By not portraying the husband as a pig, Mehrjui ensures that the drama is more penetrating. Reza is sincere in his love, and means it when he says he loves Leila for herself. But he is also unable to resist the pressures of his mother, who represents a traditional way of thinking about marriage and family, and his passive acquiescence actually amounts to complicity. This is the essence of his tragedy. Leila's story, the film's center, is even more poignant. She has internalized so much shame about being a woman that she finds it impossible to resist the social pressures that are exerted on her, yet at the same time her spirit is too strong and vibrant to merely accept what is happening.

It is one of the film's beautiful touches that the stress of these traditional values is expressed through modernity - namely the telephone, of which the constant ringing signals another intrusion by the mother or other meddling relatives. I found myself saying, "Don't pick up the phone!" but of course Leila and Reza can't avoid their family, their environment, their culture, and one of them must pick up the phone.

Hatami is fine in the title role. Mehrjui employs a lot of close- ups. The silent agony of Leila's face is meant to stand for a lot. At times he relies on this motif too much. But her face does have an inward expressiveness that comes across very strongly.

The film maintains a steady, determined pace, Mehrjui carefully detailing each stage of the path with heartbreaking precision. His interest is not in making some didactic point, but in depicting the gradual development of a destructive process in a marriage. The director has taken the time to really let us know these people, the way they think and talk, and also the things they don't say. The couple, their parents and siblings and friends, the city of Tehran itself with its mixture of ancient and modern, are all portrayed so carefully that each turn in the story makes absolute sense, right up to the remarkable, utterly convincing end.

THE TERRORIST is about another woman in extremis. This time the story is more sensational, the style less subtle. But the film has its own special rewards.

The story takes place in India, during some brutal, unspecified regional conflict. Malli (Ayesha Dharkar) is a 19-year-old girl who has seen her family killed by government soldiers. She is part of a guerrilla army, a fanatic in the cause. With an iron determination to help her people, and nothing left to lose, she volunteers for the ultimate mission. She is to assassinate a prominent politician in a suicide bombing.

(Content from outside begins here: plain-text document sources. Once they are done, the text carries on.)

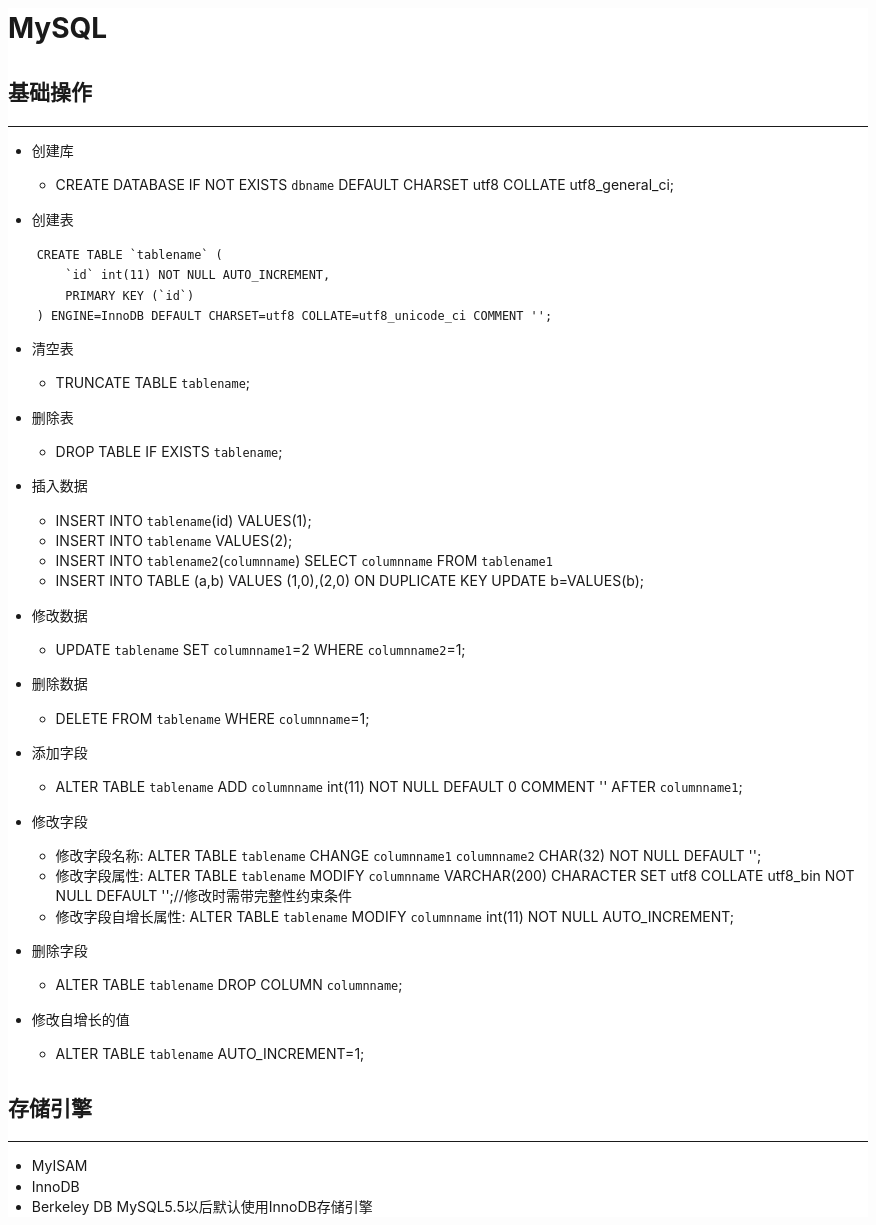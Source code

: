 # MySQL

## 基础操作
---

* 创建库
	* CREATE DATABASE IF NOT EXISTS `dbname` DEFAULT CHARSET utf8 COLLATE utf8_general_ci;

* 创建表
```
	CREATE TABLE `tablename` (
		`id` int(11) NOT NULL AUTO_INCREMENT,
		PRIMARY KEY (`id`)
	) ENGINE=InnoDB DEFAULT CHARSET=utf8 COLLATE=utf8_unicode_ci COMMENT '';
```
* 清空表
	* TRUNCATE TABLE `tablename`;
* 删除表
	* DROP TABLE IF EXISTS `tablename`;

* 插入数据
	* INSERT INTO `tablename`(id) VALUES(1);
	* INSERT INTO `tablename` VALUES(2);
	* INSERT INTO `tablename2`(`columnname`) SELECT `columnname` FROM `tablename1`
	* INSERT INTO TABLE (a,b) VALUES (1,0),(2,0) ON DUPLICATE KEY UPDATE b=VALUES(b);
* 修改数据
	* UPDATE `tablename` SET `columnname1`=2 WHERE `columnname2`=1;
* 删除数据
	* DELETE FROM `tablename` WHERE `columnname`=1;
* 添加字段
	* ALTER TABLE `tablename` ADD `columnname` int(11) NOT NULL DEFAULT 0 COMMENT '' AFTER `columnname1`;
* 修改字段
	* 修改字段名称: ALTER TABLE `tablename` CHANGE `columnname1` `columnname2` CHAR(32) NOT NULL DEFAULT '';
	* 修改字段属性: ALTER TABLE `tablename` MODIFY `columnname` VARCHAR(200) CHARACTER SET utf8 COLLATE utf8_bin NOT NULL DEFAULT '';//修改时需带完整性约束条件
	* 修改字段自增长属性: ALTER TABLE `tablename` MODIFY `columnname` int(11) NOT NULL AUTO_INCREMENT;
* 删除字段
	* ALTER TABLE `tablename` DROP COLUMN `columnname`;
* 修改自增长的值
	* ALTER TABLE `tablename` AUTO_INCREMENT=1;

## 存储引擎
---

* MyISAM
* InnoDB
* Berkeley DB
MySQL5.5以后默认使用InnoDB存储引擎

The movie, directed by Santosh Sivan, is a harrowing journey of decision. We follow her as she is led through the jungle by a young boy to a rendezvous with a ship, and later to her revolutionary contacts who will train her in the mission. All the while, flashbacks detail the terrible losses that have led her this far. Then, as Malli hides out on a farm waiting for the time when she will die, the desire to live - exemplified by her garrulous host, a simple farmer, and some unexpected events - begins to weaken her resolve. The fillm's tension becomes extreme in its final third, as the forces of life and death struggle within her. This is one of those great stories where you really don't know what's going to happen, and you just have to find out.

Sivan's style can be a bit melodramatic. Music is sometimes employed too insistently to create mood. The Terrorist is nevertheless a remarkable picture Sivan is very good at using natural imagery, especially water, to portray the inner world of his fanatical heroine. (A veteran cinematographer, he shot the film himself and the visuals are marvelous.) Dharkar has an unusual face, both strikingly beautiful and disturbing in its earthiness. There is a lot of extreme close-up, so that we are made to feel as if projected into this girl's intense mind.

There is some excess here, but it's in the service of more than a story. Sivan wants us to experience being on the edge of life and death, the decision to end life hanging over the action like the shadow of mortality itself, making the things of this world more vivid and precious in the brilliance of the moment which will soon expire. He pulls it off brilliantly. The Terrorist works as a thriller, and also as a meditation on the deepest conflicts within ourselves.